Virginia is for lovers... of fruit. Last year farmers sold more than $63 million worth of apples, grapes, peaches and melons.  That makes us a magnet for hungry bugs and a major user of pesticides, but as Sandy Hausman reports, a team of college students may have a new method for preventing the problems those chemicals can cause.

101 years ago, in the rolling hills of Nelson County, five brothers from a family of 11 kids started a business growing apples and peaches.  They learned early that you could lose a crop  to bugs, and over the years new insects have arrived from overseas.

“Stink bugs are terrible pests for peaches, and for any of the fruit we grow there are problems. I mean how many people like to get an apple with a worm in it.”

That’s Bennett Saunders, a descendent of the founders and a modern farmer who understands that consumers are nervous about pesticides.

“Everyone wants fruit with less pesticides, and I might add that me number one – I don’t like pesticides because they cost a lot of money, and we have to have special application tools and tractors and sprayers to put them on with.”

He doesn’t worry about eating fruit that’s been sprayed, because the chemicals degrade over time.  Take malathion, for example.  After a couple of weeks, the U.S. Dept. of Agriculture says it’s safe to pick and eat fruit that’s been sprayed with that pesticide, but UVA engineering grad Payam Pourtaheri says the stuff doesn’t degrade as fast if it washes into rivers, lakes or streams.

“Once it gets into bodies of water, that half-life can go up to 21 weeks, and then it can really linger.” 

And because workers must wait for the chemical to degrade before harvest, business partner Zach Davis says a farmer can be faced with difficult decisions.

“He has a tough choice to make if there’s a storm or something like that coming or if there are a lot of bugs present close to harvest , he has a choice to make.  Do I spray now and do I potentially lose some of my crops waiting for the pre-harvest interval to go away, or do I not spray and risk the pests damaging the crops.”

That’s why he and Davis joined with Professor Mark Kester, students Ameer Shakeel, Joey Frank and Sepehr Zomorodi to come up with a harmless substance they call agrospheres – a fatty membrane that surrounds pesticides and causes them to degrade in just two hours. 

They have scientific data to support that claim, but they won’t publish until they have a patent on the product. In the meantime, Pourtaheri says they’re winning all kinds of awards.

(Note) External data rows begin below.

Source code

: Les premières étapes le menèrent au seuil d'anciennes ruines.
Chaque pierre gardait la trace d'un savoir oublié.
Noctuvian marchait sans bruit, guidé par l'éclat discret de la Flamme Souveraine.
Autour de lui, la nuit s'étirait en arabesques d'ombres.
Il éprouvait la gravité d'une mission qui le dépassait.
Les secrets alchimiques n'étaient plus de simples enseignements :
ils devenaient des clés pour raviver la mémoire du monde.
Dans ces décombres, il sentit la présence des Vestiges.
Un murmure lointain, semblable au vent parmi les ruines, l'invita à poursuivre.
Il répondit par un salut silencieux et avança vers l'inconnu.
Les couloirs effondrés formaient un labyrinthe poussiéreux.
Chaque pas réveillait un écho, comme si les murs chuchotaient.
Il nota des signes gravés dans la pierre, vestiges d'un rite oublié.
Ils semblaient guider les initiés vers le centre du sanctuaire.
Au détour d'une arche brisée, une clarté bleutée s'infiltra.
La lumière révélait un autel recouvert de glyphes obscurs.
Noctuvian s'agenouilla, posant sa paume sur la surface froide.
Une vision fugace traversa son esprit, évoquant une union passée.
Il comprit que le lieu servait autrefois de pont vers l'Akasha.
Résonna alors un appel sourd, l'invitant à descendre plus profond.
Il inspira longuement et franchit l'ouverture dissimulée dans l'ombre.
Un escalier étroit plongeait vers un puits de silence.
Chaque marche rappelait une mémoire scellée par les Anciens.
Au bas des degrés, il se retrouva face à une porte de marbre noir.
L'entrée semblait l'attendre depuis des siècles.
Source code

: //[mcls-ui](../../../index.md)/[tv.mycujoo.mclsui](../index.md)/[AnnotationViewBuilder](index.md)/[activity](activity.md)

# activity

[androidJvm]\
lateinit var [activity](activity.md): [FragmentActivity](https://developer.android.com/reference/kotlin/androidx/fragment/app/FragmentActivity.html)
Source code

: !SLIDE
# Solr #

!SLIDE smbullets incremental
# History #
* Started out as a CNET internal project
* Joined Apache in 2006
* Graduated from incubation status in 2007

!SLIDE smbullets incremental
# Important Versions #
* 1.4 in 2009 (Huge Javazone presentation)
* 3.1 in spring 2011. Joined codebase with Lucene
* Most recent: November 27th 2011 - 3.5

“Our first big victory was the University of Virginia Entrepreneurship Cup.  We won that and the audience award, so that gave us $22,000.  Then we won the Virginia Velocity Tour which was held by our governor, Terry McAuliffe, and just last week we won the National Collegiate Investors Competition.”

Of course the awards they need now are approval from the FDA and EPA.  The students are hopeful, and the Saunders Brothers are allowing experiments on their farm to promote fine-tuning of the product, but the founders of Agrospheres concede government approvals could take years.